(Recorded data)
◆ ◆ ◆ ◆ ◆ ◆ ◆

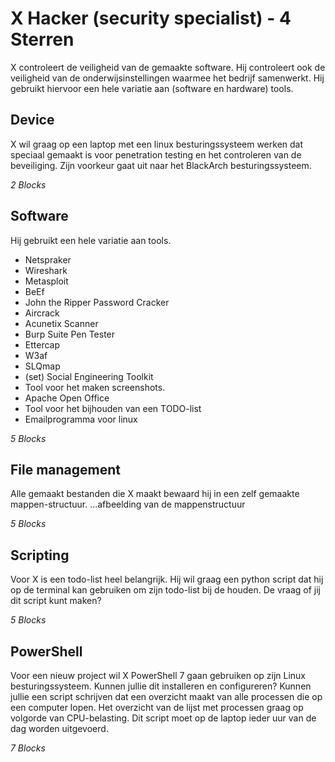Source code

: # X Hacker (security specialist) - 4 Sterren
X controleert de veiligheid van de gemaakte software. Hij controleert ook de veiligheid van de onderwijsinstellingen waarmee het bedrijf samenwerkt. Hij gebruikt hiervoor een hele variatie aan (software en hardware) tools.

## Device
X wil graag op een laptop met een linux besturingssysteem werken dat speciaal gemaakt is voor penetration testing en het controleren van de beveiliging. Zijn voorkeur gaat uit naar het BlackArch besturingssysteem.

_2 Blocks_

## Software
Hij gebruikt een hele variatie aan tools.
* Netspraker
* Wireshark
* Metasploit
* BeEf
* John the Ripper Password Cracker
* Aircrack
* Acunetix Scanner
* Burp Suite Pen Tester
* Ettercap
* W3af
* SLQmap
* (set) Social Engineering Toolkit
* Tool voor het maken screenshots.
* Apache Open Office
* Tool voor het bijhouden van een TODO-list
* Emailprogramma voor linux

_5 Blocks_

## File management
Alle gemaakt bestanden die X maakt bewaard hij in een zelf gemaakte mappen-structuur.
...afbeelding van de mappenstructuur

_5 Blocks_

## Scripting
Voor X is een todo-list heel belangrijk. Hij wil graag een python script dat hij op de terminal kan gebruiken om zijn todo-list bij de houden. De vraag of jij dit script kunt maken?

_5 Blocks_

## PowerShell
Voor een nieuw project wil X PowerShell 7 gaan gebruiken op zijn Linux besturingssysteem. Kunnen jullie dit installeren en configureren? Kunnen jullie een script schrijven dat een overzicht maakt van alle processen die op een computer lopen. Het overzicht van de lijst met processen graag op volgorde van CPU-belasting. Dit script moet op de laptop ieder uur van de dag worden uitgevoerd.

_7 Blocks_


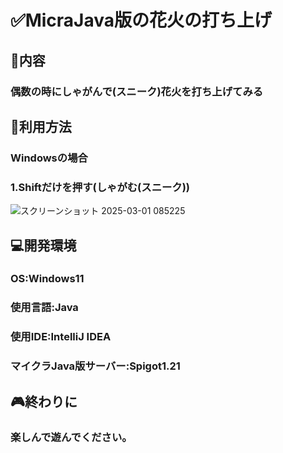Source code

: # ✅MicraJava版の花火の打ち上げ


## 📌内容

### 偶数の時にしゃがんで(スニーク)花火を打ち上げてみる



## 📝利用方法

### Windowsの場合

### 1.Shiftだけを押す(しゃがむ(スニーク))







![スクリーンショット 2025-03-01 085225](https://github.com/user-attachments/assets/12a7ab90-c074-4438-994e-29845c821e87)









## 💻開発環境

### OS:Windows11

### 使用言語:Java

### 使用IDE:IntelliJ IDEA

### マイクラJava版サーバー:Spigot1.21








## 🎮終わりに
### 楽しんで遊んでください。


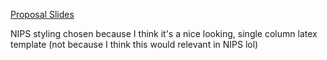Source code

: [Proposal Slides](https://docs.google.com/presentation/d/1hxFoVpCAds4MyyYTuDALofQfoK8rxYsm7H-53cfuA6Q/edit?usp=sharing)

NIPS styling chosen because I think it's a nice looking, single column latex
template (not because I think this would relevant in NIPS lol)
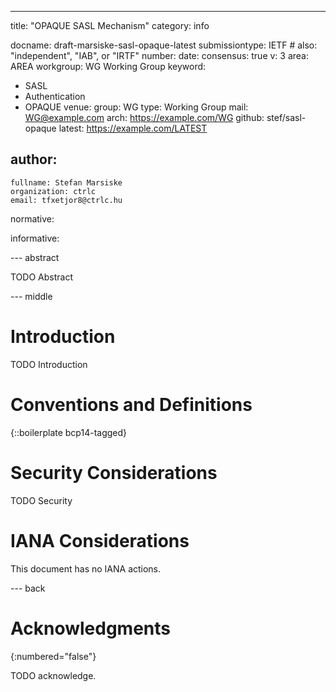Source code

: ---
title: "OPAQUE SASL Mechanism"
category: info

docname: draft-marsiske-sasl-opaque-latest
submissiontype: IETF  # also: "independent", "IAB", or "IRTF"
number:
date:
consensus: true
v: 3
area: AREA
workgroup: WG Working Group
keyword:
 - SASL
 - Authentication
 - OPAQUE
venue:
  group: WG
  type: Working Group
  mail: WG@example.com
  arch: https://example.com/WG
  github: stef/sasl-opaque
  latest: https://example.com/LATEST

author:
 -
    fullname: Stefan Marsiske
    organization: ctrlc
    email: tfxetjor8@ctrlc.hu

normative:

informative:


--- abstract

TODO Abstract


--- middle

# Introduction

TODO Introduction


# Conventions and Definitions

{::boilerplate bcp14-tagged}


# Security Considerations

TODO Security


# IANA Considerations

This document has no IANA actions.


--- back

# Acknowledgments
{:numbered="false"}

TODO acknowledge.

◆ ◆ ◆ ◆ ◆ ◆ ◆

Exercise >> An exact copy of the lines above, from the first through the line that holds "## PowerShell", is what is needed; leave the pictures out.

Solution to this task >>
Source code

: # X Hacker (security specialist) - 4 Sterren
X controleert de veiligheid van de gemaakte software. Hij controleert ook de veiligheid van de onderwijsinstellingen waarmee het bedrijf samenwerkt. Hij gebruikt hiervoor een hele variatie aan (software en hardware) tools.

## Device
X wil graag op een laptop met een linux besturingssysteem werken dat speciaal gemaakt is voor penetration testing en het controleren van de beveiliging. Zijn voorkeur gaat uit naar het BlackArch besturingssysteem.

_2 Blocks_

## Software
Hij gebruikt een hele variatie aan tools.
* Netspraker
* Wireshark
* Metasploit
* BeEf
* John the Ripper Password Cracker
* Aircrack
* Acunetix Scanner
* Burp Suite Pen Tester
* Ettercap
* W3af
* SLQmap
* (set) Social Engineering Toolkit
* Tool voor het maken screenshots.
* Apache Open Office
* Tool voor het bijhouden van een TODO-list
* Emailprogramma voor linux

_5 Blocks_

## File management
Alle gemaakt bestanden die X maakt bewaard hij in een zelf gemaakte mappen-structuur.
...afbeelding van de mappenstructuur

_5 Blocks_

## Scripting
Voor X is een todo-list heel belangrijk. Hij wil graag een python script dat hij op de terminal kan gebruiken om zijn todo-list bij de houden. De vraag of jij dit script kunt maken?

_5 Blocks_

## PowerShell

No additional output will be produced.